*** Data for this exercise Section Begins ***

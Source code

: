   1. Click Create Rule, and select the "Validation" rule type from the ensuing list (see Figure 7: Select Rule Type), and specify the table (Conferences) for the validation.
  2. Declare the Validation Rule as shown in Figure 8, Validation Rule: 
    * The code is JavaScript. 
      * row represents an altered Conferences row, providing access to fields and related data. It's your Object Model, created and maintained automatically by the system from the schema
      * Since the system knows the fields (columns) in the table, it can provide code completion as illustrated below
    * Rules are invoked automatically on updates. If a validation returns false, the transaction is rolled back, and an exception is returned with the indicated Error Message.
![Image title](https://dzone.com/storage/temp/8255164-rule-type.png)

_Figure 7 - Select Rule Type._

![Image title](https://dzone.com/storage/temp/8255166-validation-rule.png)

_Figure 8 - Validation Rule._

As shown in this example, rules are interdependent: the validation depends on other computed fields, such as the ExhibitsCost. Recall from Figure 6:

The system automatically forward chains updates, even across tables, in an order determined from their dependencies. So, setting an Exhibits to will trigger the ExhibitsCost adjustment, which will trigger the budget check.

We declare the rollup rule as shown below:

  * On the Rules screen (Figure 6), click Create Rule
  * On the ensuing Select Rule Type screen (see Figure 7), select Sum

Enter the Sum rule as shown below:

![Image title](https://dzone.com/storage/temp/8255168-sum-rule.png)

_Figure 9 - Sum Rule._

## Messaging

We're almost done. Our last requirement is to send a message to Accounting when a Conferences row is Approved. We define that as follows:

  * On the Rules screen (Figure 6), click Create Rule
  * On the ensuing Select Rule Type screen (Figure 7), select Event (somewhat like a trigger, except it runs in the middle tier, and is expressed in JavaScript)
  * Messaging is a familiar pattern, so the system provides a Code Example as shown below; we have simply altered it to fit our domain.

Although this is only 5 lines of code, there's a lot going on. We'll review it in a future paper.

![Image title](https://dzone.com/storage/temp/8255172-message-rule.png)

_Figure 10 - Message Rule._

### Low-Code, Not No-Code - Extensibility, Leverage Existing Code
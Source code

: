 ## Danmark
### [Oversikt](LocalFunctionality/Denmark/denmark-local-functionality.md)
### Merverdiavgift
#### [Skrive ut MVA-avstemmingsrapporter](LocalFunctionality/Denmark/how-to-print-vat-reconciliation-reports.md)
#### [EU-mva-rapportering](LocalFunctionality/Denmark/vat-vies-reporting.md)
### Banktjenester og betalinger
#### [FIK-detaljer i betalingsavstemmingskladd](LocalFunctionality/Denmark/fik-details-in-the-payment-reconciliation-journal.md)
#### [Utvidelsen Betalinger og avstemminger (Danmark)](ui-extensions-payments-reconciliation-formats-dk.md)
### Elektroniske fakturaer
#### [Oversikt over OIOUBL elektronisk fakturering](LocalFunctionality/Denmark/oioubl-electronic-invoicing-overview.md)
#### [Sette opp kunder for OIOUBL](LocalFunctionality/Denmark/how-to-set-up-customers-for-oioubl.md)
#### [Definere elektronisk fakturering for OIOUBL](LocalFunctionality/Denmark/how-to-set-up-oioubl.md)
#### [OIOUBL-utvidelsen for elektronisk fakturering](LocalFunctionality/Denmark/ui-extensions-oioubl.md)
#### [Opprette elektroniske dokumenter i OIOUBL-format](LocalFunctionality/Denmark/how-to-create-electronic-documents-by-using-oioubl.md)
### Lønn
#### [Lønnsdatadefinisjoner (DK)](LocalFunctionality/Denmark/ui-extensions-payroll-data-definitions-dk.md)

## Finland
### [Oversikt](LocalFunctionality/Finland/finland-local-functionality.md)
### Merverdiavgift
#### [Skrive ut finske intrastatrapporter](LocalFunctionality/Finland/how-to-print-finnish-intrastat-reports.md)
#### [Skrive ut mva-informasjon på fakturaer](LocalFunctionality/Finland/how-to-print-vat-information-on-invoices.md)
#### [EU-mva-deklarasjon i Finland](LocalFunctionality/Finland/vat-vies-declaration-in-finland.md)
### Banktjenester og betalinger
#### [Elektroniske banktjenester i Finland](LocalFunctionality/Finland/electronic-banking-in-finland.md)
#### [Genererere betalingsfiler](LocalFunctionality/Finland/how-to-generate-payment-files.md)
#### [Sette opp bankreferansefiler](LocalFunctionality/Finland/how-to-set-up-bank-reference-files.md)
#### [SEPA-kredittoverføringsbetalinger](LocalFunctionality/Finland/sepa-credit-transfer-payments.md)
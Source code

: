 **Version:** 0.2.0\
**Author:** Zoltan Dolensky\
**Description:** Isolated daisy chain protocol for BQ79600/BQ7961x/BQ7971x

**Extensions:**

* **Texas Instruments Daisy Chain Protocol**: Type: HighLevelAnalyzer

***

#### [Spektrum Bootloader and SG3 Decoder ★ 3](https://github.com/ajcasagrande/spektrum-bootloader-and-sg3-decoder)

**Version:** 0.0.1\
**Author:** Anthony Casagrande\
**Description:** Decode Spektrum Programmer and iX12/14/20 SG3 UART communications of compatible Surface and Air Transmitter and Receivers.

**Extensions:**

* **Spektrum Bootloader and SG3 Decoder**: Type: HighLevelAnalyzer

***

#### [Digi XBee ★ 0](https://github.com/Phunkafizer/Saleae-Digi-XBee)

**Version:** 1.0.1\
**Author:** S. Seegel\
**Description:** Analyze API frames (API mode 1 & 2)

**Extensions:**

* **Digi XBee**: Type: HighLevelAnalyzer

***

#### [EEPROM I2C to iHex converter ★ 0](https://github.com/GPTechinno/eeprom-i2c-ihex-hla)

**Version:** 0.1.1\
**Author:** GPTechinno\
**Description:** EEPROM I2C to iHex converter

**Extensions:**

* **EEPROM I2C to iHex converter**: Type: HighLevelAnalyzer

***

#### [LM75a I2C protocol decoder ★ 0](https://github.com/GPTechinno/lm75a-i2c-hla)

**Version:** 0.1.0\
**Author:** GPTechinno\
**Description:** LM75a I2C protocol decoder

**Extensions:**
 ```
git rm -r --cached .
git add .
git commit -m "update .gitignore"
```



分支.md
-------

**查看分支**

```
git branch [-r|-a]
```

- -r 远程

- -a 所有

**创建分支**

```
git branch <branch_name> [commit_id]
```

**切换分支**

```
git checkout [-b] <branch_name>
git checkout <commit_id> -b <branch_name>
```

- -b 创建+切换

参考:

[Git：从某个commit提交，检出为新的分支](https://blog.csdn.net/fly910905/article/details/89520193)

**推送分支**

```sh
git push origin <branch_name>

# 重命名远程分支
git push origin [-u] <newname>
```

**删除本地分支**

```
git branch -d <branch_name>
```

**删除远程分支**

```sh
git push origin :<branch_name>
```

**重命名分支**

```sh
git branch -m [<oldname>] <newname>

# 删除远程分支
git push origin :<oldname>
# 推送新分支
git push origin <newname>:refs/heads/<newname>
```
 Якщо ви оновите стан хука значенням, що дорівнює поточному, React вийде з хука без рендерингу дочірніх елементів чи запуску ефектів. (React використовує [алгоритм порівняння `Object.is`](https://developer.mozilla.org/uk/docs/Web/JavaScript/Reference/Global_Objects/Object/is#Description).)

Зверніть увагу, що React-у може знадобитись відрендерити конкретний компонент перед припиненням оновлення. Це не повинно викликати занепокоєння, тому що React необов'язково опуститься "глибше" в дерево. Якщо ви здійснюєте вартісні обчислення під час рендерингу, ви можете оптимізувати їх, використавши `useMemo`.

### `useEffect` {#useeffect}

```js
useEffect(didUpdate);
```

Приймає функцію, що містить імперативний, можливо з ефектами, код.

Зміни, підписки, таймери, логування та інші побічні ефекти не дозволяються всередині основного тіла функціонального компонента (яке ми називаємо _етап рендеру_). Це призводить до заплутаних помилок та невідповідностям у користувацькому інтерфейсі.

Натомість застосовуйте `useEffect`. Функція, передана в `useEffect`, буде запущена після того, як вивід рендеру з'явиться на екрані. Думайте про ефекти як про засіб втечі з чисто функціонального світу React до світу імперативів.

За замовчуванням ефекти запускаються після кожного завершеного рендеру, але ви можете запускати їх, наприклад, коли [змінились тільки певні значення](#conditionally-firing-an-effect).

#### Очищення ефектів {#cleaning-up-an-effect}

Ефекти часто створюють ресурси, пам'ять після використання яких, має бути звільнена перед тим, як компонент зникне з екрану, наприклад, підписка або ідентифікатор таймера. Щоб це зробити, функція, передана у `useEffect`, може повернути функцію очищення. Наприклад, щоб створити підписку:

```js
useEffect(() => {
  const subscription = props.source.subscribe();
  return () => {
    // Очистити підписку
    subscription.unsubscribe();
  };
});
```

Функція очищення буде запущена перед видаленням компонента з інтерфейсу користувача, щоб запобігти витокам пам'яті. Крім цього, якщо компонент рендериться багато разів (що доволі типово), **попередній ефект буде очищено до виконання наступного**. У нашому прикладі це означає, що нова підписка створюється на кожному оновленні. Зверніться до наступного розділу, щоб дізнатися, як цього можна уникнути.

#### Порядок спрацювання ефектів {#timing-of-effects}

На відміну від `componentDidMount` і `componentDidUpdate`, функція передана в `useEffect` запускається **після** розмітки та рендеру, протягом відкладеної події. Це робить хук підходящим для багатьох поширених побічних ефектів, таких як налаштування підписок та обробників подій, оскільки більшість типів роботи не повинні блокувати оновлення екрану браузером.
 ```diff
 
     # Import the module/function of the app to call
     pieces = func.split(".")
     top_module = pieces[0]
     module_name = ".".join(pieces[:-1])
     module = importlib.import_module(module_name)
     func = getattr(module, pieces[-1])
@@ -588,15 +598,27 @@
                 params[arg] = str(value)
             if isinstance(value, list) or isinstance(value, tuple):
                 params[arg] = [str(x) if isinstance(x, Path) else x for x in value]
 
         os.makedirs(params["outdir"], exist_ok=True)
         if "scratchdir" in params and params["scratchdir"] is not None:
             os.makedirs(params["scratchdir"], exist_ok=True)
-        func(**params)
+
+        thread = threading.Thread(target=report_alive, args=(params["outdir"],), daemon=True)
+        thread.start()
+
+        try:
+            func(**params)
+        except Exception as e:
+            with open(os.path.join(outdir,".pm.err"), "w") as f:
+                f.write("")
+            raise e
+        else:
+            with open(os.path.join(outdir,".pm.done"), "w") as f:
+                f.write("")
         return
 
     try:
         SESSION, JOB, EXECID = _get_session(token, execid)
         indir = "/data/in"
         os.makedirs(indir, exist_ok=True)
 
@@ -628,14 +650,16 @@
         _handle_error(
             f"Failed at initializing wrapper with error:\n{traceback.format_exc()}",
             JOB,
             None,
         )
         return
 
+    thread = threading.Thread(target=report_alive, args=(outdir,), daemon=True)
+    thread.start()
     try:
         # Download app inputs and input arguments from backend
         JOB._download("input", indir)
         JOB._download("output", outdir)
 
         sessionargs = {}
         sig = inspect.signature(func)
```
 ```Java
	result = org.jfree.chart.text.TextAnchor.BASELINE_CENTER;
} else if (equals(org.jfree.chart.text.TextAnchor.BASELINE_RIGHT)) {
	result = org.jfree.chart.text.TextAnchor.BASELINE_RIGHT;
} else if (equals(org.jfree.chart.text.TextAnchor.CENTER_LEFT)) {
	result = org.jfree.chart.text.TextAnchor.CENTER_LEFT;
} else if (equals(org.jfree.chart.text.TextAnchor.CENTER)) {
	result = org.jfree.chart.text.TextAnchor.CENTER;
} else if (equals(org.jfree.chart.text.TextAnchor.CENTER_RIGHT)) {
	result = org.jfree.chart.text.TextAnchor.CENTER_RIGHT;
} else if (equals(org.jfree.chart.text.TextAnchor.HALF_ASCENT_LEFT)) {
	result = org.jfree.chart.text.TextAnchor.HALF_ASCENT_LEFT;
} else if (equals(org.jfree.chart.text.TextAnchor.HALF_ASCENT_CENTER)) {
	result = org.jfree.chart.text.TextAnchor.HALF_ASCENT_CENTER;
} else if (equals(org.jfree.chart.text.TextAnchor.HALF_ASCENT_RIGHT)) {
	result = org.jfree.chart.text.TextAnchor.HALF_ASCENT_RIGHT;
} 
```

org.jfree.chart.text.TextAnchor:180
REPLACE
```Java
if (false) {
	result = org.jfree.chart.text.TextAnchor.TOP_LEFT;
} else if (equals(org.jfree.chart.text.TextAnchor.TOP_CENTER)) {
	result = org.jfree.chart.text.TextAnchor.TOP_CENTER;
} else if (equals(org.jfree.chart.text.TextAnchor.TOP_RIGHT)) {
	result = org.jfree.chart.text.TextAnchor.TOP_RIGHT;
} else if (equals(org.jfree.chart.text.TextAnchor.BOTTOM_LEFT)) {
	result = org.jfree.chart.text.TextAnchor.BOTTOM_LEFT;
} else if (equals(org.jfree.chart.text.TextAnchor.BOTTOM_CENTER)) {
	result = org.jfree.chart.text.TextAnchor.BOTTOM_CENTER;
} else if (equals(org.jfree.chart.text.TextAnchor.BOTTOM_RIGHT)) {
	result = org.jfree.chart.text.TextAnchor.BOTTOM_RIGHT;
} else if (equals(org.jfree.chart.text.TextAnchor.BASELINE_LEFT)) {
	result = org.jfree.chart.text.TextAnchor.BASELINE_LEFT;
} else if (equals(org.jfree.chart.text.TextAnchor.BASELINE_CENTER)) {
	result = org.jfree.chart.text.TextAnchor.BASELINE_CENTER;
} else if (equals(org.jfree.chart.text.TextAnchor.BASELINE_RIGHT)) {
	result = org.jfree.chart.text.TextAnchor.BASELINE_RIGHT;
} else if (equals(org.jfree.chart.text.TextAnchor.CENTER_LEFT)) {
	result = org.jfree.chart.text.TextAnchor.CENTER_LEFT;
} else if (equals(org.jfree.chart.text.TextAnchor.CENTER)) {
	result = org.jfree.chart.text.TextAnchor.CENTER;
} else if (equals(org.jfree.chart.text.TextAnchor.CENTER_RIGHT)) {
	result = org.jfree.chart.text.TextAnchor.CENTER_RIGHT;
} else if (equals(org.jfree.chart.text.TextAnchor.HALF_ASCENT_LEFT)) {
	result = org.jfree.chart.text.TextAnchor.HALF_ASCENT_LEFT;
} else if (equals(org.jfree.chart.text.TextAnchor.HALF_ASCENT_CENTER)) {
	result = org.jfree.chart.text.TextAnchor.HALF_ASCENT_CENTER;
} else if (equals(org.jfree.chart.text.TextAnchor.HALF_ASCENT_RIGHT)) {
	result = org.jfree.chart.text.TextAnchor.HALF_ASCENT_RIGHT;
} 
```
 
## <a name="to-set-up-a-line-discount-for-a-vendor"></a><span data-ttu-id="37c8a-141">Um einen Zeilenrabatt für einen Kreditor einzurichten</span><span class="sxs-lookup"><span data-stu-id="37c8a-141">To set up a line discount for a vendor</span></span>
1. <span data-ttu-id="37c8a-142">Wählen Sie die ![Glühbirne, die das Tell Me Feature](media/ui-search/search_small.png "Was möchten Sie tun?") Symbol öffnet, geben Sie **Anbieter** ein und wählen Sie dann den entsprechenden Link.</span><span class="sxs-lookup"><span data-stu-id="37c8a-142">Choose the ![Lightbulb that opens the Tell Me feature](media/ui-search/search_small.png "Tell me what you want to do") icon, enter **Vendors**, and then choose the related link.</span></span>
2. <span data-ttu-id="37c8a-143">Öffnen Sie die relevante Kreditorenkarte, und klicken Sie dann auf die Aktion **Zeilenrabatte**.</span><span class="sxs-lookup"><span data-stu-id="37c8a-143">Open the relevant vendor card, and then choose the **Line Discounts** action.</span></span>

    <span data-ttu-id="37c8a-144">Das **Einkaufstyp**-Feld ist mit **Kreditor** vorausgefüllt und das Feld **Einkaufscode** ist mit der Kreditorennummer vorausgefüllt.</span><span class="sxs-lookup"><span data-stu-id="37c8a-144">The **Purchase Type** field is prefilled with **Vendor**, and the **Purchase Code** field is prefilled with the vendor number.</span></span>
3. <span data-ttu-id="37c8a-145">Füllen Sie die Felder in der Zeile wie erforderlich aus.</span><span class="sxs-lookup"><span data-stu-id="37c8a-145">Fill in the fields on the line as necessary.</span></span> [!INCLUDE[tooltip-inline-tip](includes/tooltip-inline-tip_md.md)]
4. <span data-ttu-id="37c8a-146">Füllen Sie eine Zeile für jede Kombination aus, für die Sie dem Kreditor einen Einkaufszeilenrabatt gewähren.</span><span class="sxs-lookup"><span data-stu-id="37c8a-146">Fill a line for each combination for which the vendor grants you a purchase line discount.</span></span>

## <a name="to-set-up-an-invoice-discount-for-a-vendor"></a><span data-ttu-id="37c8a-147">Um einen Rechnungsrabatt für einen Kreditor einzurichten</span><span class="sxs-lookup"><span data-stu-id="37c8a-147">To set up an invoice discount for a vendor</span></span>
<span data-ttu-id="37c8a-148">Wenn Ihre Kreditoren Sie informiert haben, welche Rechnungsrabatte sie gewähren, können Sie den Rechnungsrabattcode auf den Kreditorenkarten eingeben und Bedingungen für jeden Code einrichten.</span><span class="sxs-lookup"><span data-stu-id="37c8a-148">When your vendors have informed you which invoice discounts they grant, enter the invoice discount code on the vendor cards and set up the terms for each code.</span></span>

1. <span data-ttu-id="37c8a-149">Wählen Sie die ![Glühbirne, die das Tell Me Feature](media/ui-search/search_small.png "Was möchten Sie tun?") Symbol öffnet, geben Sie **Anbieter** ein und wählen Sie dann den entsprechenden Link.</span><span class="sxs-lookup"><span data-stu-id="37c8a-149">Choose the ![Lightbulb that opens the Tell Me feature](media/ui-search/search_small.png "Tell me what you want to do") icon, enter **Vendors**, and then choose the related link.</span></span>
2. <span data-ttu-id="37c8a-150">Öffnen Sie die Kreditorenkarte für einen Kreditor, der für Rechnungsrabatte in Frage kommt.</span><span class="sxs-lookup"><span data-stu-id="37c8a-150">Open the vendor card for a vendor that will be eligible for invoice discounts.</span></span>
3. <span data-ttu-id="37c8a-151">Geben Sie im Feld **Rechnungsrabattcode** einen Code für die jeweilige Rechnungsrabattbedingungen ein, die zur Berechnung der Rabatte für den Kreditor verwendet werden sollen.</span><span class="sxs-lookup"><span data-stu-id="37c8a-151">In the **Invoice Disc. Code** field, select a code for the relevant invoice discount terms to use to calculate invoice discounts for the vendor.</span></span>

*** Data for this exercise Section Ends ***

▸ Exercise objective:
From the data above, copy out every line with the string "XBee" in it.

▸ Exercise answer:
#### [Digi XBee ★ 0](https://github.com/Phunkafizer/Saleae-Digi-XBee)
* **Digi XBee**: Type: HighLevelAnalyzer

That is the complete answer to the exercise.